What to do: Repeat exactly the lines running from the first line of the data to the line containing "inference, such a", both ends included, and nothing else; drop the pictures.

Stored data:
☆ ☆ ☆
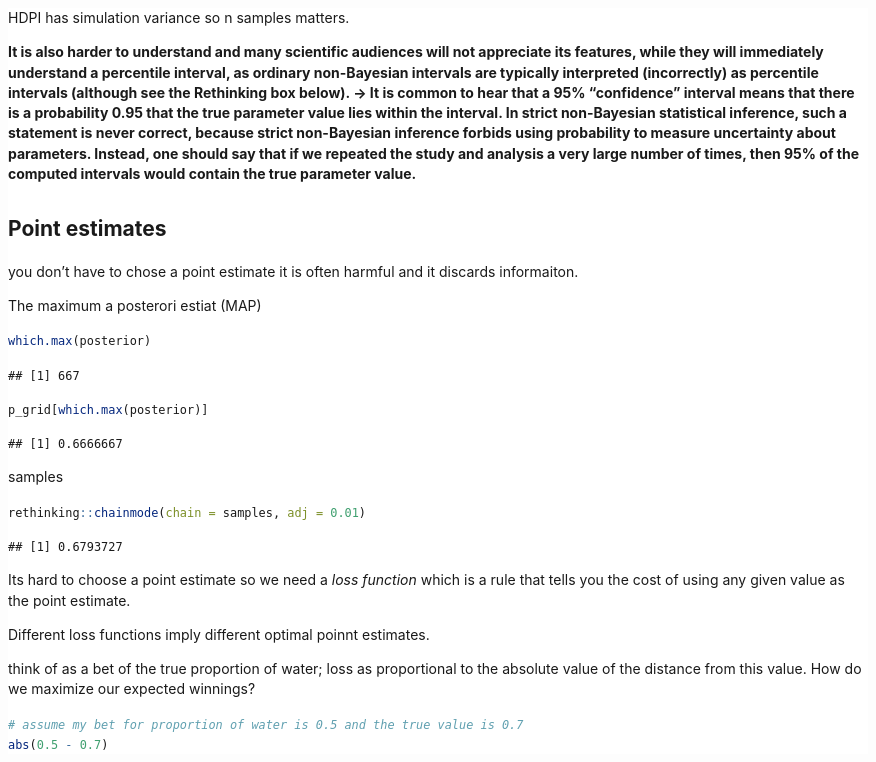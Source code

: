 HDPI has simulation variance so n samples matters.

**It is also harder to understand and many scientific audiences will not
appreciate its features, while they will immediately understand a
percentile interval, as ordinary non-Bayesian intervals are typically
interpreted (incorrectly) as percentile intervals (although see the
Rethinking box below). -\> It is common to hear that a 95% “confidence”
interval means that there is a probability 0.95 that the true parameter
value lies within the interval. In strict non-Bayesian statistical
inference, such a statement is never correct, because strict
non-Bayesian inference forbids using probability to measure uncertainty
about parameters. Instead, one should say that if we repeated the study
and analysis a very large number of times, then 95% of the computed
intervals would contain the true parameter value.**

## Point estimates

you don’t have to chose a point estimate it is often harmful and it
discards informaiton.

The maximum a posterori estiat (MAP)

``` r
which.max(posterior)
```

    ## [1] 667

``` r
p_grid[which.max(posterior)]
```

    ## [1] 0.6666667

samples

``` r
rethinking::chainmode(chain = samples, adj = 0.01)
```

    ## [1] 0.6793727

Its hard to choose a point estimate so we need a *loss function* which
is a rule that tells you the cost of using any given value as the point
estimate.

Different loss functions imply different optimal poinnt estimates.

think of as a bet of the true proportion of water; loss as proportional
to the absolute value of the distance from this value. How do we
maximize our expected
winnings?

``` r
# assume my bet for proportion of water is 0.5 and the true value is 0.7 
abs(0.5 - 0.7)
```
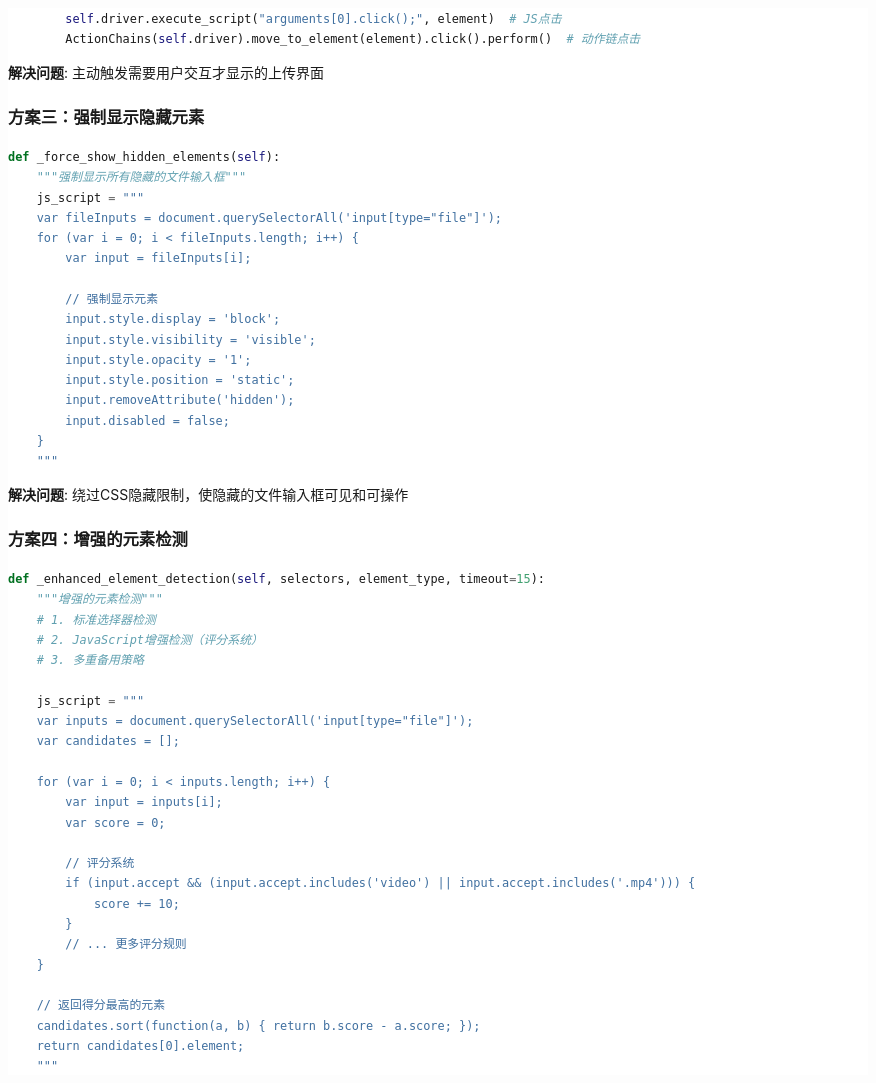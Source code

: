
 ```python
        self.driver.execute_script("arguments[0].click();", element)  # JS点击
        ActionChains(self.driver).move_to_element(element).click().perform()  # 动作链点击
```

**解决问题**: 主动触发需要用户交互才显示的上传界面

### 方案三：强制显示隐藏元素

```python
def _force_show_hidden_elements(self):
    """强制显示所有隐藏的文件输入框"""
    js_script = """
    var fileInputs = document.querySelectorAll('input[type="file"]');
    for (var i = 0; i < fileInputs.length; i++) {
        var input = fileInputs[i];
        
        // 强制显示元素
        input.style.display = 'block';
        input.style.visibility = 'visible';
        input.style.opacity = '1';
        input.style.position = 'static';
        input.removeAttribute('hidden');
        input.disabled = false;
    }
    """
```

**解决问题**: 绕过CSS隐藏限制，使隐藏的文件输入框可见和可操作

### 方案四：增强的元素检测

```python
def _enhanced_element_detection(self, selectors, element_type, timeout=15):
    """增强的元素检测"""
    # 1. 标准选择器检测
    # 2. JavaScript增强检测（评分系统）
    # 3. 多重备用策略
    
    js_script = """
    var inputs = document.querySelectorAll('input[type="file"]');
    var candidates = [];
    
    for (var i = 0; i < inputs.length; i++) {
        var input = inputs[i];
        var score = 0;
        
        // 评分系统
        if (input.accept && (input.accept.includes('video') || input.accept.includes('.mp4'))) {
            score += 10;
        }
        // ... 更多评分规则
    }
    
    // 返回得分最高的元素
    candidates.sort(function(a, b) { return b.score - a.score; });
    return candidates[0].element;
    """
```
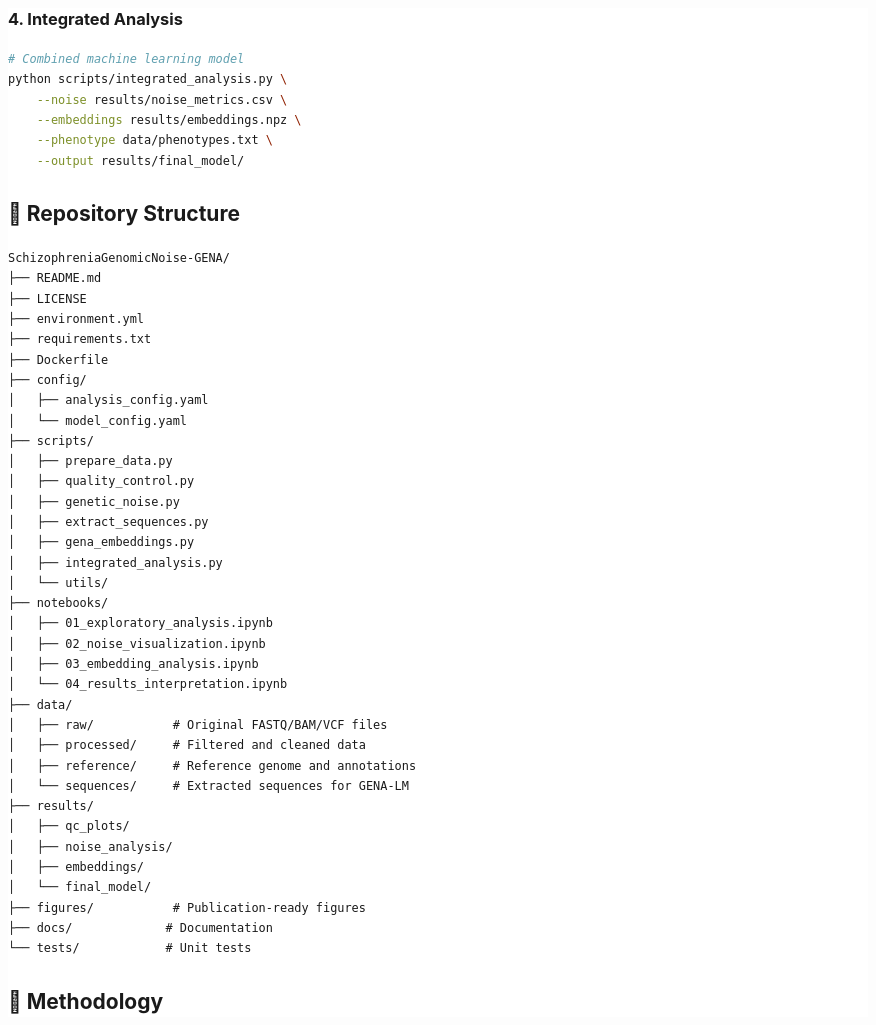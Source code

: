 ### 4. Integrated Analysis

```bash
# Combined machine learning model
python scripts/integrated_analysis.py \
    --noise results/noise_metrics.csv \
    --embeddings results/embeddings.npz \
    --phenotype data/phenotypes.txt \
    --output results/final_model/
```

## 📁 Repository Structure

```
SchizophreniaGenomicNoise-GENA/
├── README.md
├── LICENSE
├── environment.yml
├── requirements.txt
├── Dockerfile
├── config/
│   ├── analysis_config.yaml
│   └── model_config.yaml
├── scripts/
│   ├── prepare_data.py
│   ├── quality_control.py
│   ├── genetic_noise.py
│   ├── extract_sequences.py
│   ├── gena_embeddings.py
│   ├── integrated_analysis.py
│   └── utils/
├── notebooks/
│   ├── 01_exploratory_analysis.ipynb
│   ├── 02_noise_visualization.ipynb
│   ├── 03_embedding_analysis.ipynb
│   └── 04_results_interpretation.ipynb
├── data/
│   ├── raw/           # Original FASTQ/BAM/VCF files
│   ├── processed/     # Filtered and cleaned data
│   ├── reference/     # Reference genome and annotations
│   └── sequences/     # Extracted sequences for GENA-LM
├── results/
│   ├── qc_plots/
│   ├── noise_analysis/
│   ├── embeddings/
│   └── final_model/
├── figures/           # Publication-ready figures
├── docs/             # Documentation
└── tests/            # Unit tests
```

## 🔬 Methodology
☆ ☆ ☆
Answer:
Source code

: HDPI has simulation variance so n samples matters.

**It is also harder to understand and many scientific audiences will not
appreciate its features, while they will immediately understand a
percentile interval, as ordinary non-Bayesian intervals are typically
interpreted (incorrectly) as percentile intervals (although see the
Rethinking box below). -\> It is common to hear that a 95% “confidence”
interval means that there is a probability 0.95 that the true parameter
value lies within the interval. In strict non-Bayesian statistical
inference, such a statement is never correct, because strict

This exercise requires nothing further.